Le contexte – Victoire du Front Populaire

Ces grèves sont nées juste après la victoire du Front Populaire, ce qui peut paraître étonnant quand on sait l’espoir que ce mouvement a crée dans cette période difficile. La France a connu, au cours du premier tiers du 20ème siècle, une succession de crises. Après l’échec de la grève de 1920, la crise de 1929 et les revers des politiques de gauche, le Front Populaire va naître de la réaction unitaire de la gauche et de la naissance du rassemblement populaire. Il va faire figure de sauveur avec un programme visant une politique de relance par la consommation avec la reprise de la production et le retour de la croissance. Il va proposer pour cela, un plan de grands travaux d’intérêt public, la création d’un fond national de chômage et la mise en place d’un régime de retraite pour les vieux travailleurs. La victoire aux législatives des 26 avril et 3 mai est très nette, pour la première fois dans l’histoire de la France un gouvernement socialiste s’installe au pouvoir.

Un soulèvement joyeux

Mais malgré cet espoir, des grèves sporadiques éclatent dès l’entre-deux tours de scrutin. Par la suite, le 11 mai, et avant même que le nouveau gouvernement soit en place, les premières grandes grèves débutent. Le Havre est la première ville touchée, plus précisément dans les usines Bréguet, à la suite du licenciement d’ouvriers qui ont refusé de travailler le 1er mai.
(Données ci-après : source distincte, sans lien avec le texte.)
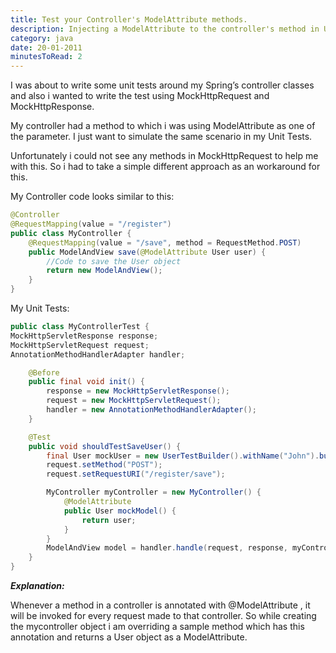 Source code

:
 ```yaml
---
title: Test your Controller's ModelAttribute methods.
description: Injecting a ModelAttribute to the controller's method in Unit tests using Spring and jUnit.
category: java
date: 20-01-2011
minutesToRead: 2
---
```


I was about to write some unit tests around my Spring’s controller classes and also i wanted to write the test using MockHttpRequest and MockHttpResponse.

My controller had a method to which i was using ModelAttribute as one of the parameter. I just want to simulate the same scenario in my Unit Tests.

Unfortunately i could not see any methods in MockHttpRequest to help me with this. So i had to take a simple different approach as an workaround for this.

My Controller code looks similar to this:

```java
@Controller
@RequestMapping(value = "/register")
public class MyController {
    @RequestMapping(value = "/save", method = RequestMethod.POST)
    public ModelAndView save(@ModelAttribute User user) {
        //Code to save the User object
        return new ModelAndView();
    }
}
```
My Unit Tests:

```java
public class MyControllerTest {
MockHttpServletResponse response;
MockHttpServletRequest request;
AnnotationMethodHandlerAdapter handler;

    @Before
    public final void init() {
        response = new MockHttpServletResponse();
        request = new MockHttpServletRequest();
        handler = new AnnotationMethodHandlerAdapter();
    }

    @Test
    public void shouldTestSaveUser() {
        final User mockUser = new UserTestBuilder().withName("John").build();
        request.setMethod("POST");
        request.setRequestURI("/register/save");

        MyController myController = new MyController() {
            @ModelAttribute
            public User mockModel() {
                return user;
            }
        }
        ModelAndView model = handler.handle(request, response, myController);
    }
}
```
_**Explanation:**_

Whenever a method in a controller is annotated with @ModelAttribute , it will be invoked for every request made to that controller. So while creating the mycontroller object i am overriding a sample method which has this annotation and returns a User object as a ModelAttribute.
Le mouvement va ensuite se propager dans les entreprises aéronautiques de Toulouse et rapidement la métallurgie parisienne est touchée. Très vite, le territoire français voit se répandre des soulèvements et de nouveaux secteurs professionnels vont prendre part à la mobilisation : mines, chimie, textile, bâtiment. En quelques semaines, le mouvement atteint son apogée et on dénombre par la suite 9 000 occupations d’usines pour un total d’environ 2,5 millions de grévistes.

Un mouvement original

Original par son ampleur, avant tout car il paralyse le pays à tel point que de nombreux magasins sont obligés de fermer leur porte du fait de l’absence de ravitaillement. Mais c’est avant tout par sa forme que ce mouvement est original, avec ses occupations d’usines, méthode encore jamais vu à ce jour, qui permet aux ouvriers de bloquer les machines et éviter l’utilisation de main d’œuvre de remplacement. Léon BLUM, premier ministre de l’époque la condamne, la considérant comme révolutionnaire. Aussi par son ambiance, ces grèves se déroulent dans un climat de fête et de joie, on parle d’ailleurs de « grèves de joie ». Des bals et pièces de théâtre sont organisés dans les usines occupées, les commerçants de quartier approvisionnant les salariés retranchés dans les usines. D’autre part, ces grèves vont toucher des catégories professionnelles nouvelles telles que les employés de grands magasins, les coiffeurs, les agents d’assurance et bien d’autres encore. Enfin, c’est le caractère spontané de la grève, car les organisations syndicales, si elles soutiennent le mouvement, ne l’avaient pas prévu et sont très vite débordées.

Quel bilan ?

Le patronat, impuissant devant l’ampleur de la grève et qui hésitait à utiliser la force pour libérer les usines, appelle le gouvernement à son secours et lui demande d’arbitrer. Délégués syndicaux et patronaux vont ainsi se rassembler à l’hôtel Matignon afin de signer les accords du même nom, prévoyant le respect de l’action syndicale ainsi que des augmentations de salaires. Ces accords sont ensuite complétés par le gouvernement avec une série de lois sociales mettant en place les conventions collectives, la semaine de 40 heures et les congés payés pour les plus symboliques. D’autres textes sont ensuite votés. La reprise du travail, prévue dans ces accords n’est pourtant pas immédiate, certains délégués des usines en grèves préférant continuer le mouvement. A compter du 11 juin, devant l’insistance du Parti Communiste Français, le mouvement commence à décroître.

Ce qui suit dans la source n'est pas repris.